The idea to add "gate" to every scandal.
 
The Iran Contra Affair. Some of the convictions and indictments were pardoned by Reagan and the rest at the end of GW Bush Sr's time in office. No one was held accountable.
 
Benghazi isn't even a scandal. All the others involved presidents actually breaking the law. Obama did absolutely nothing wrong during the Benghazi attack or afterwards, and the Republicans are just trying to repeat the same lies over and over again to see if they stick.
 
How about the one that causes us to add an unnecessary suffix onto every scandal, which is so damn annoying.
 
Watergate, Iran Contra, the Monica Lewinski affair, or the mess in Bengazi?

Why?

Iran Contra-gate. Selling weapons to the Ayatollahs? Who thought that was a good idea? Oh wait, this guy:

Oliver-North-iran-contra-hearings.jpg
 
The Iran-Contragate. The entire concept was so outrageous and illegal that the mind boggled. Everyone circled the wagons around Reagan (I can't remember) and Bush Sr. (I can't recall), who left a couple of their lackeys to fall on their swords for a couple of months until they could be pardoned. Oliver North, who should have been stripped of rank and dishonorably discharged, had his convictions tossed out and was basically given immunity for testifying before congress about all the crimes he participated in, even those he'd never even been charged with.

It was a national disgrace and a travesty.
 
Iran-Contra was horrible, but people still don't get that the whole process was put into motion in 1953 not with the hostages
 
Watergate, Iran Contra, the Monica Lewinski affair, or the mess in Bengazi?

Why?

Iran Contra - hands down. Nobody had to take responsibility, thanks to Reagan and Bush. /shrug

I remember the Ollie North bumper stickers /flashback
 
Iran-Contra.

Selling weapons to our enemies to fund rebels that raped, murdered, maimed and pillaged a democratically elected government.

Good luck topping that.
 
Voters should have to put their birthdate next to their names. I suspect that those who came AFTER Watergate really do not understand how huge and devastating it actually was. Watergate dwarfs everything else on that list.
 
That's when we help overthrow a democratically elected government in Iran and replace it with a Dictator called the Shah

Oh.

By the time Ollie North and Co. got around to selling arms to Iran, the Shaw was gone, wasn't he? Wasn't Iran considered an enemy of the United States?
 
Voters should have to put their birthdate next to their names. I suspect that those who came AFTER Watergate really do not understand how huge and devastating it actually was. Watergate dwarfs everything else on that list.

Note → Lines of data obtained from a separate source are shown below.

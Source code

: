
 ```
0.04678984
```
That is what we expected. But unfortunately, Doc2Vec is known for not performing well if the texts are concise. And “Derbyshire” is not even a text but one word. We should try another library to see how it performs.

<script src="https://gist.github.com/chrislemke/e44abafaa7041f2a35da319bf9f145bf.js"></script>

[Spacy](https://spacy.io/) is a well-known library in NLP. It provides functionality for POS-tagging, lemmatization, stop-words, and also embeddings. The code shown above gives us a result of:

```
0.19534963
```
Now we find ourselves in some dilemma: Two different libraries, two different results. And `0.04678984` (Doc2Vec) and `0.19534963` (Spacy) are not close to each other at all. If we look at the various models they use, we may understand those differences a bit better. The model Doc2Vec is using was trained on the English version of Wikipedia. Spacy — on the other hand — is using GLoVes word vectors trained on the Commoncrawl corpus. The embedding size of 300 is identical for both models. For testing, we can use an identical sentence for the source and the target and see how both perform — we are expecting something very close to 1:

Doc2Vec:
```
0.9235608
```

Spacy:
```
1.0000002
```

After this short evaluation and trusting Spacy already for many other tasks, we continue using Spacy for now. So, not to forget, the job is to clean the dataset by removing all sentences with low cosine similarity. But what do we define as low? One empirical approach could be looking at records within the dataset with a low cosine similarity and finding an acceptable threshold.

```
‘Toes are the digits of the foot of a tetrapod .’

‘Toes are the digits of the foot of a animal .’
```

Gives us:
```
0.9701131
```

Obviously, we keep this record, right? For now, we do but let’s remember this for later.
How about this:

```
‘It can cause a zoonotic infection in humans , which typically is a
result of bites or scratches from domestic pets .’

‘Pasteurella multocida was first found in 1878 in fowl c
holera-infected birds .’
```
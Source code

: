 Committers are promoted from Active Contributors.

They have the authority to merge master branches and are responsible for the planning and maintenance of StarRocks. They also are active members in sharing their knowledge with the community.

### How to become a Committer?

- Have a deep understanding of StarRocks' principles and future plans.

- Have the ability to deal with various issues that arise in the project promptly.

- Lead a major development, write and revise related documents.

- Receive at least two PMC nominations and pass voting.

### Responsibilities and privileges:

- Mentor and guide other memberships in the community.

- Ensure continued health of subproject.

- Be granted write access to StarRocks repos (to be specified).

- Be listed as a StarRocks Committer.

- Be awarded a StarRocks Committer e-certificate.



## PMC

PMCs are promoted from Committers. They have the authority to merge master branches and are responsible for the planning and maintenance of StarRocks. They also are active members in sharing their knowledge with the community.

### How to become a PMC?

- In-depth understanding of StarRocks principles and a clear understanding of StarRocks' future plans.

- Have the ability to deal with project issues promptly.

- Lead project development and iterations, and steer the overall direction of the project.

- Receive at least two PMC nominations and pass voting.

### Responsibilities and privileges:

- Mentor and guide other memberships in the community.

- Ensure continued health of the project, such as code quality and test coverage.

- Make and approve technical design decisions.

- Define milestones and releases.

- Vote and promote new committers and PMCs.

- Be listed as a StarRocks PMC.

1943. Iran contra-cocaine, we armed terrorists, Mena Arkansas, death (Seal), treason, aircraft parts to the Ayatollah, attempted overthrow of Democratically elected regime, perjury, and the list is endless. Watetgate was local crimes, Iran Contra was International crimes undermining all the principles we profess to hold sacred.
 
teapot dome didn't make the list?

out of those chosen, watergate was probably the most historically significant, with Iran contra being right up there, too.
 
teapot dome didn't make the list?

out of those chosen, watergate was probably the most historically significant, with Iran contra being right up there, too.

Teapot Dome was before my time. I don't remember it.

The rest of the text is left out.